Vinko Pribojević ( mid-15th century – after 1532) was a Venetian Slavic historian and ideologue, best known as one of the founders of the early pan-Slavic ideology.

Life
Pribojević was born on the island of Hvar, in Venetian Dalmatia (now Croatia). American historian John Van Antwerp Fine, Jr. emphasizes that Pribojević and Juraj Šižgorić did not consider themselves to be Croats, but rather Slavic language-speaking Venetians. Pribojević alone considered himself Dalmatian first and foremost and then Slavic, shunning the Venetian tag later in his life. He was educated in the humanist spirit and joined the Dominican Order around 1522.

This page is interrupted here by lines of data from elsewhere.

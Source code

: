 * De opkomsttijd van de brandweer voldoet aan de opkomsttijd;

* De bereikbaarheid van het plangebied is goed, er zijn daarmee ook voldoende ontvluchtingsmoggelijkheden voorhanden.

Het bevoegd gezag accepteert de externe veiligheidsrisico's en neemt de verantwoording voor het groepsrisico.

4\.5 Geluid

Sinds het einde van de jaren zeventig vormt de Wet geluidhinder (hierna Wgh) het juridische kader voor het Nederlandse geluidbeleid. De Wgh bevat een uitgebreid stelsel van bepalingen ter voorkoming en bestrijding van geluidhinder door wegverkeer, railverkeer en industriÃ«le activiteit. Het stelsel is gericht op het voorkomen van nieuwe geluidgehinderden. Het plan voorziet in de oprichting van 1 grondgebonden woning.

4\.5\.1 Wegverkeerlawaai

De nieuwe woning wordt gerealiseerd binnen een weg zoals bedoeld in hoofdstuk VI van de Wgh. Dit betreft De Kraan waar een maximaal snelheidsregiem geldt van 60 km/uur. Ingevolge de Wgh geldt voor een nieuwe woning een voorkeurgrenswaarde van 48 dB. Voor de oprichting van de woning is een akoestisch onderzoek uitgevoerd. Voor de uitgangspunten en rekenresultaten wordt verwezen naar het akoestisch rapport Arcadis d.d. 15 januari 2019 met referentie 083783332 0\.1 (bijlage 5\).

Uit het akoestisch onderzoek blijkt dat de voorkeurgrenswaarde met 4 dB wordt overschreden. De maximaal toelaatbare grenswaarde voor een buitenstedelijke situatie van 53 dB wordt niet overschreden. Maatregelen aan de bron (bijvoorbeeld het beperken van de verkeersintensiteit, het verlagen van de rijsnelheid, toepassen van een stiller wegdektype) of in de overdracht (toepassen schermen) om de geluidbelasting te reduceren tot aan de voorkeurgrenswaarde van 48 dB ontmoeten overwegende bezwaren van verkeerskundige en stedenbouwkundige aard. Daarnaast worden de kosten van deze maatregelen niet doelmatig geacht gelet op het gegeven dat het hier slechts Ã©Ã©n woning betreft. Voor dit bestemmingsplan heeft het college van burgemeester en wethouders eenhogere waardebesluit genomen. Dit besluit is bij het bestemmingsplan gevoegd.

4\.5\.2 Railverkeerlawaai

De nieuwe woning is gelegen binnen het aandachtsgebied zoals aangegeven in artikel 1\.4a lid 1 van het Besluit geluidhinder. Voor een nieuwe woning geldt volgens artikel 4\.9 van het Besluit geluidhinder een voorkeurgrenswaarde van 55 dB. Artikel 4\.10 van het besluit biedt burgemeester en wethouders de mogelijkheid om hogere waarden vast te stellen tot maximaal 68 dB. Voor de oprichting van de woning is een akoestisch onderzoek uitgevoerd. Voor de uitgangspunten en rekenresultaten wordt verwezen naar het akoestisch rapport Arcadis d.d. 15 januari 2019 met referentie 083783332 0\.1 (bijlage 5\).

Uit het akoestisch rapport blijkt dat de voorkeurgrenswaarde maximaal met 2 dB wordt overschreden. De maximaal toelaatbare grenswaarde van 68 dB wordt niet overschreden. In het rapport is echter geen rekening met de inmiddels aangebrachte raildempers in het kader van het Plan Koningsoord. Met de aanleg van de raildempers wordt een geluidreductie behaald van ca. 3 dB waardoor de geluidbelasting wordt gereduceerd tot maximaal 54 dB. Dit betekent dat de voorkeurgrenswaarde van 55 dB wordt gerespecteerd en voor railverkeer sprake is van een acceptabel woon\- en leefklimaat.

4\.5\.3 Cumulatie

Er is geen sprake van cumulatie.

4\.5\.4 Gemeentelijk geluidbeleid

His most famous work is the speech De origine successibusque Slavorum (On the Origin and Glory of the Slavs), where he exalts Illyrians and Slavs as the ancestors of the Dalmatian Slavs. His speech, most probably made in Venice in 1525, left a deep impression on the Venetians, who published it in Latin and Italian several times over the following years. Its passionate glorification of Slavs (in which the book includes Alexander the Great and Aristotle, Diocletian and Jerome) and its strong pathos played a major role in the birth of the pan-Slavic ideology. It was the first time that such ideology was formulated as a program, which was further developed by Mavro Orbini and Juraj Križanić.

Legacy
Pribojević was the first to incorporate Illyrians and their myth into the Croatian and Slavic historiography (or rather ideology), as a shield and rampart against the German, Hungarian and Italian national and territorial ambitions. His identification of Slavs as Illyrians, as well as his enthusiastic glorification of the historical greatness and importance of Illyrians, left a deep mark on world history and outlook.

In particular, in accordance with the humanist approach of the Renaissance that combined scripture with ancient myth, Pribojević claimed that the paleo-Balkanic populations such as the Illyrians, Thracians and Macedonians were of a Slavic character. Furthermore according to Pribojević, Alexander the Great, multiple Caesars and Saint Jerome were Slavs.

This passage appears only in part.